[What to work on] State how many lines in the records below contain the word "bclogo". Nothing else is needed.

----

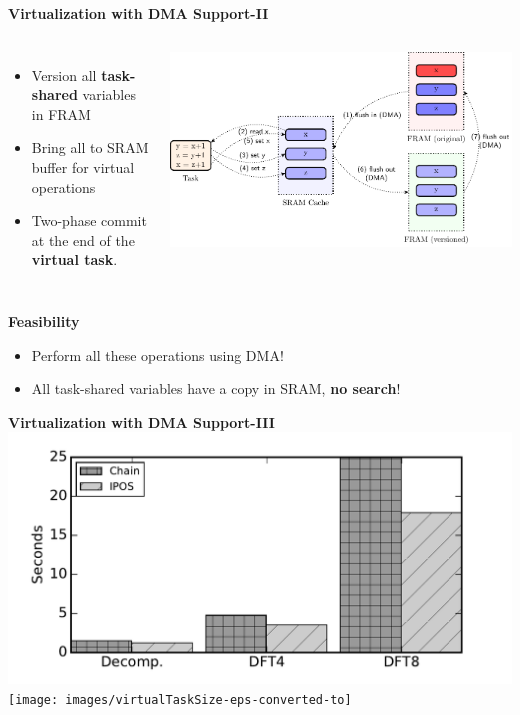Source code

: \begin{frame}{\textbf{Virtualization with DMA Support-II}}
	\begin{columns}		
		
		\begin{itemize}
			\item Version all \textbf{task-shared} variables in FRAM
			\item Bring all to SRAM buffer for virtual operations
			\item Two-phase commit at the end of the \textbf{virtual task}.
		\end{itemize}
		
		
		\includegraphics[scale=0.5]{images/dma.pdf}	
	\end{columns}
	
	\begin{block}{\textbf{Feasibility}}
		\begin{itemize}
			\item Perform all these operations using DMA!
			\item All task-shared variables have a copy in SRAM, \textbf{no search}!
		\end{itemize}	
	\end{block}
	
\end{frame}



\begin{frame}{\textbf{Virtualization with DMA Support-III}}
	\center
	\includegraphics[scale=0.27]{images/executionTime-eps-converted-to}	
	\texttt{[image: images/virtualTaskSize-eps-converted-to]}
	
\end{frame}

----

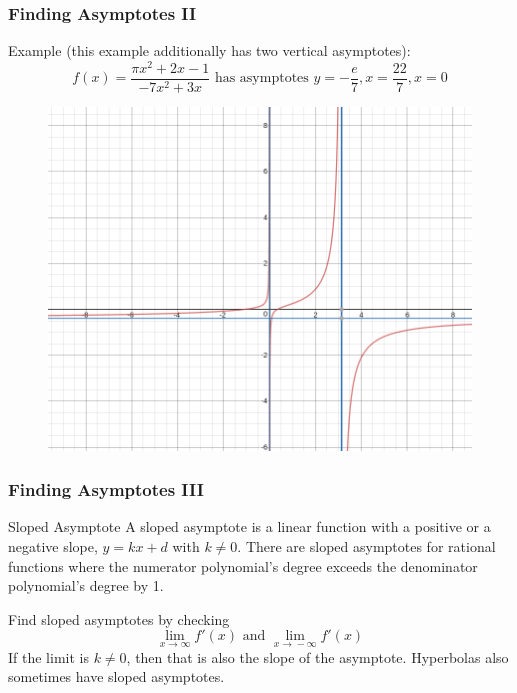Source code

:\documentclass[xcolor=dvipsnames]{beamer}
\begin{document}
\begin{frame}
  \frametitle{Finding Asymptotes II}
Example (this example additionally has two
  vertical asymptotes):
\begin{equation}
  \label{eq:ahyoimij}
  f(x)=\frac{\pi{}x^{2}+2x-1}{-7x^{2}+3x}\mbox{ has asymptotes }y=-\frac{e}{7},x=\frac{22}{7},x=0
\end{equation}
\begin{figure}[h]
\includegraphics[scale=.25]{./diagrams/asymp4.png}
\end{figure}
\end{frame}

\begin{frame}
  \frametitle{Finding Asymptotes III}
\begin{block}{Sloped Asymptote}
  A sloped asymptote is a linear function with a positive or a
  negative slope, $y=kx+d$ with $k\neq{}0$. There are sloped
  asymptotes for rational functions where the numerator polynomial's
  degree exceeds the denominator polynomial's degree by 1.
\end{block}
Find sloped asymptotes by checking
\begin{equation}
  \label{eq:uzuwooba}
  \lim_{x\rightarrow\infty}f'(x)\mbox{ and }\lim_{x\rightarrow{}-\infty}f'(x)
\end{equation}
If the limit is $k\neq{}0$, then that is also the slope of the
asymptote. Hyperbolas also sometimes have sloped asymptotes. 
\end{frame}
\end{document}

----

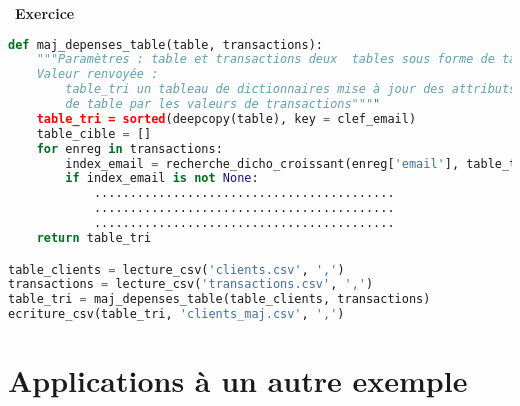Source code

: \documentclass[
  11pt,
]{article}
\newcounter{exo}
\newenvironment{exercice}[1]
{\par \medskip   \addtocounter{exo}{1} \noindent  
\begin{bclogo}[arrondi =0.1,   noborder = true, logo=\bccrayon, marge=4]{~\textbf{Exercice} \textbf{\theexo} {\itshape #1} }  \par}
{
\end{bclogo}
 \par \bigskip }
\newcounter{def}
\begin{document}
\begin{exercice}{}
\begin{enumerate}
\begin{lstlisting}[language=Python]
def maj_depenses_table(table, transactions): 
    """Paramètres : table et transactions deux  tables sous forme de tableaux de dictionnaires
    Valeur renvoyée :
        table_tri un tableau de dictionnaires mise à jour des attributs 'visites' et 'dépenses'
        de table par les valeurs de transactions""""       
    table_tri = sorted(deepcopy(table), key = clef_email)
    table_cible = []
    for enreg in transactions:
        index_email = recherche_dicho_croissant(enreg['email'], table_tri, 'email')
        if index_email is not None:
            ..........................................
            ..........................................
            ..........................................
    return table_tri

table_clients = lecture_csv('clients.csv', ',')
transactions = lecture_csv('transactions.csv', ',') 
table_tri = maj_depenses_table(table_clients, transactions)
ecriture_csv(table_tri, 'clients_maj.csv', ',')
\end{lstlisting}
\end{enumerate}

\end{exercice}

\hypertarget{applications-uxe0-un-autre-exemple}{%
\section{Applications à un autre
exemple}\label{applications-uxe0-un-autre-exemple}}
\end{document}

----

[Response] 2